There is, however, another theme and it is this that explains the 'Save Our NHS' campaigns and the heartrending tales of cuts and awful austerity. It cropped up in today's presentation - the first three lines in the list of economies to be made were all about workforce efficiency, pay restraint and savings in administrative staff. It's not 'Our NHS' we're saving, it's 'Their NHS' - the anger about cuts and austerity is mostly a response to the NHS applying the same cost management practices that private business and, latterly, local government have used.
This isn't to say that all is rosy in the NHS or even that it is grossly overmanned but rather that a system predicated on annual increases in costs significantly above inflation is simply unsustainable. It's not a solution - as some seem to think - to create a hypothecated tax unless you plan on making the rate of that tax increase by 5% each and every year. The solution lies in stabilising the cost base and this, whatever those banner-waving NHS employees may say, means cost controls.

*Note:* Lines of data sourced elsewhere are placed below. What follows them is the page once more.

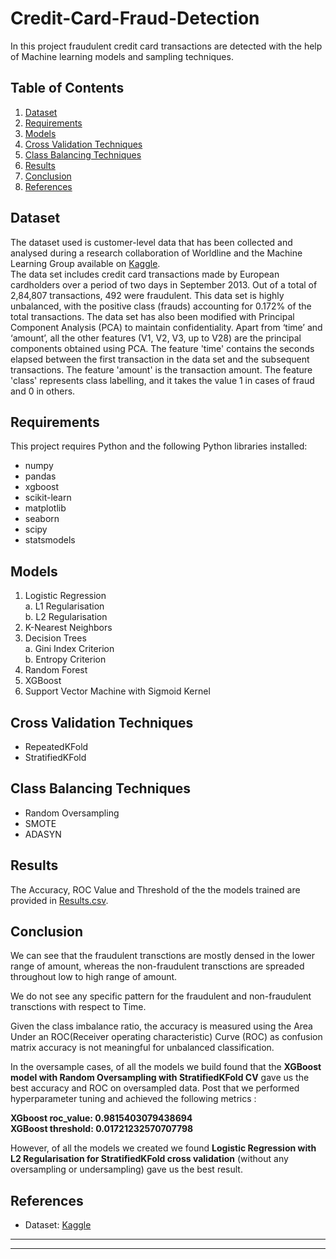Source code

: # Credit-Card-Fraud-Detection
In this project fraudulent credit card transactions are detected with the help of Machine learning models and sampling techniques.

## Table of Contents
1. [Dataset](#p1)
2. [Requirements](#p2)
3. [Models](#p3)
4. [Cross Validation Techniques](#p4)
5. [Class Balancing Techniques](#p5)
6. [Results](#p6)
7. [Conclusion](#p7)
8. [References](#p8)

## <a name="p1">Dataset</a>
The dataset used is customer-level data that has been collected and analysed during a research collaboration of Worldline and the Machine Learning Group available on [Kaggle](https://www.kaggle.com/datasets/mlg-ulb/creditcardfraud).<br>
The data set includes credit card transactions made by European cardholders over a period of two days in September 2013. Out of a total of 2,84,807 transactions, 492 were fraudulent. This data set is highly unbalanced, with the positive class (frauds) accounting for 0.172% of the total transactions. The data set has also been modified with Principal Component Analysis (PCA) to maintain confidentiality. Apart from ‘time’ and ‘amount’, all the other features (V1, V2, V3, up to V28) are the principal components obtained using PCA. The feature 'time' contains the seconds elapsed between the first transaction in the data set and the subsequent transactions. The feature 'amount' is the transaction amount. The feature 'class' represents class labelling, and it takes the value 1 in cases of fraud and 0 in others.

## <a name="p2">Requirements</a>
This project requires Python and the following Python libraries installed:
* numpy
* pandas
* xgboost
* scikit-learn
* matplotlib
* seaborn
* scipy
* statsmodels

## <a name="p3">Models</a>
1. Logistic Regression<br>
  a. L1 Regularisation<br>
  b. L2 Regularisation
2. K-Nearest Neighbors
3. Decision Trees<br>
  a. Gini Index Criterion<br>
  b. Entropy Criterion
4. Random Forest
5. XGBoost
6. Support Vector Machine with Sigmoid Kernel

## <a name="p4">Cross Validation Techniques</a>
- RepeatedKFold
- StratifiedKFold

## <a name="p5">Class Balancing Techniques</a>
- Random Oversampling
- SMOTE
- ADASYN

## <a name="p6">Results</a>
The Accuracy, ROC Value and Threshold of the the models trained are provided in [Results.csv](https://github.com/Marisha18/Credit-Card-Fraud-Detection/blob/main/Results.csv).
## <a name="p7">Conclusion</a>
We can see that the fraudulent transctions are mostly densed in the lower range of amount, whereas the non-fraudulent transctions are spreaded throughout low to high range of amount.

We do not see any specific pattern for the fraudulent and non-fraudulent transctions with respect to Time.

Given the class imbalance ratio, the accuracy is measured using the Area Under an ROC(Receiver operating characteristic) Curve (ROC) as confusion matrix accuracy is not meaningful for unbalanced classification.

In the oversample cases, of all the models we build found that the **XGBoost model with Random Oversampling with StratifiedKFold CV** gave us the best accuracy and ROC on oversampled data. Post that we performed hyperparameter tuning and achieved the following metrics : 

**XGboost roc_value: 0.9815403079438694<br>
XGBoost threshold: 0.01721232570707798**

However, of all the models we created we found **Logistic Regression with L2 Regularisation for StratifiedKFold cross validation** (without any oversampling or undersampling) gave us the best result.

## <a name="p8">References</a>
- Dataset: [Kaggle](https://www.kaggle.com/datasets/mlg-ulb/creditcardfraud)
---
---
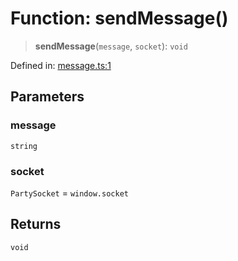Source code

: # Function: sendMessage()

> **sendMessage**(`message`, `socket`): `void`

Defined in: [message.ts:1](https://github.com/benallfree/lab13/blob/bfb1abf3755bb0fffb55fa5a9e7413f31801f1d6/sdk/src/online/message.ts#L1)

## Parameters

### message

`string`

### socket

`PartySocket` = `window.socket`

## Returns

`void`
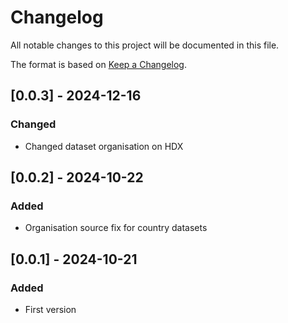 # Changelog

All notable changes to this project will be documented in this file.

The format is based on [Keep a Changelog](https://keepachangelog.com/en/1.0.0/).

## [0.0.3] - 2024-12-16

### Changed

- Changed dataset organisation on HDX

## [0.0.2] - 2024-10-22

### Added

- Organisation source fix for country datasets

## [0.0.1] - 2024-10-21

### Added

- First version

And the NHS's biggest cost is wages.
What we're seeing with the NHS Action Party, with the doctors' strikes and with the sanctifying of all NHS employees, is an endeavour aimed at drawing the public into defending the interests of the health service's employees. For many this is right - these are deeply caring, highly skilled people - but it covers up the truth. The reality is that, without different ways of working including those involving fewer staff, the NHS is not sustainable. None of this is about privatisation, market forces or some sort of dark and evil Tory conspiracy to destroy 'Our NHS' - it's simply a necessary process aimed at ensuring that, so far is practical and possible, we retain that central idea of a health service free to all without favour at the time they need that service.
Here in Bradford the forward look at NHS finances tell us that, without changes to the way we work, there will be a deficit of over £200m by 2022/23 - this scales up to a national deficit of £20 billion. It doesn't require much analysis to conclude that this simply can't be met. So the result is that we have to make these cost savings and since over 75% of NHS costs are wage related, the biggest chunk of those savings has to come from staffing. The impact of strikes, protests and campaigns won't be that these reductions don't take place but rather - as with almost every campaign of this sort in recent history - with the resultant cuts being more extensive, more painful and more damaging.
If you want it to really be Our NHS then you need to start by rejecting the militant 'Save the NHS' campaigns and instead support a considered, rational and planned approach to reforming the NHS. This means better use of technology, it means partnership with the private, charitable and voluntary sector, it mean promoting the idea of healthy ageing and it means working with local councils to improve case - at home and in the community - for the elderly and disabled. It cannot mean supporting current structures, systems and staffing levels - if we do that we will be the losers as the NHS fails to meet our needs and the needs of our neighbours.